Uncertainty quantification in first-principles predictions of phonon properties and lattice thermal conductivity
Holden L. Parks, Hyun-Young Kim, Venkatasubramanian Viswanathan, and Alan J. H. McGaughey

TL;DR
This paper introduces a framework to quantify the uncertainty in phonon property and thermal conductivity predictions caused by the choice of exchange-correlation functional in density functional theory, demonstrated on silicon.
Contribution
The authors develop a systematic method to incorporate XC functional uncertainty into phonon and thermal conductivity calculations using DFT, enhancing reliability of predictions.
Findings
Uncertainty estimates encompass other XC functionals and experimental data.
Properties like sound speed and Grüneisen parameter are strongly correlated with thermal conductivity.

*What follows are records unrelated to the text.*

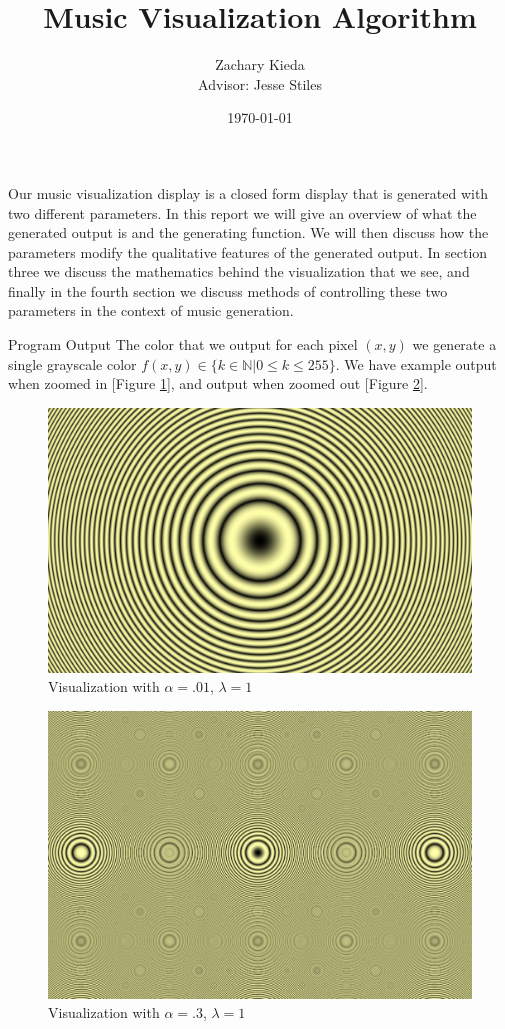 \documentclass[11pt]{article}
\title{Music Visualization Algorithm}
\author{Zachary Kieda\\{Advisor: Jesse Stiles}}
\date{\today}
\newcommand{\reffig}[1]{[Figure \ref{#1}]}
\begin{document}
\maketitle


Our music visualization display is a closed form display that is generated with two different parameters. In this report we will give an overview of what the generated output is and the generating function. We will then discuss how the parameters modify the qualitative features of the generated output. In section three we discuss the mathematics behind the visualization that we see, and finally in the fourth section we discuss methods of controlling these two parameters in the context of music generation. 

\begin{section}{Program Output}
The color that we output for each pixel $(x, y)$ we generate a single grayscale color $f(x, y) \in \{k \in \mathbb{N}|0 \le k \le 255\}$. We have example output when zoomed in \reffig{fig:vizsmall}, and output when zoomed out \reffig{fig:vizlarge}. 

\begin{figure}[h]
\centering
\includegraphics[width=.9\textwidth]{viz-small.png}
\caption{Visualization with $\alpha = .01$, $\lambda = 1$}
\label{fig:vizsmall}
\end{figure}

\begin{figure}[h]
\centering
\includegraphics[width=.9\textwidth]{viz-large.png}
\caption{Visualization with $\alpha = .3$, $\lambda = 1$}
\label{fig:vizlarge}
\end{figure}


\end{section}
\end{document}
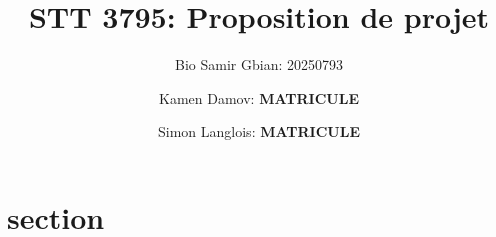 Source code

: \documentclass{article}
\title{STT 3795: Proposition de projet}
\author{Bio Samir Gbian: 20250793}
\author{Kamen Damov: \textbf{MATRICULE}}
\author{Simon Langlois: \textbf{MATRICULE}}
\affil{Département de mathématiques et statistiques}
\affil{Université de Montréal}
\begin{document}
\maketitle

\section{section}
\end{document}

Differences in thermal conductivity predictions relate to phonons with mean free paths of 100-300 nm.
Abstract
We present a framework for quantifying the uncertainty that results from the choice of exchange-correlation (XC) functional in predictions of phonon properties and thermal conductivity that use density functional theory (DFT) to calculate the atomic force constants. The energy ensemble capabilities of the BEEF-vdW XC functional are first applied to determine an ensemble of interatomic force constants, which are then used as inputs to lattice dynamics calculations and a solution of the Boltzmann transport equation. The framework is applied to isotopically-pure silicon. We find that the uncertainty estimates bound property predictions (e.g., phonon dispersions, specific heat, thermal conductivity) from other XC functionals and experiments. We distinguish between properties that are correlated with the predicted thermal conductivity [e.g., the transverse acoustic branch sound speed…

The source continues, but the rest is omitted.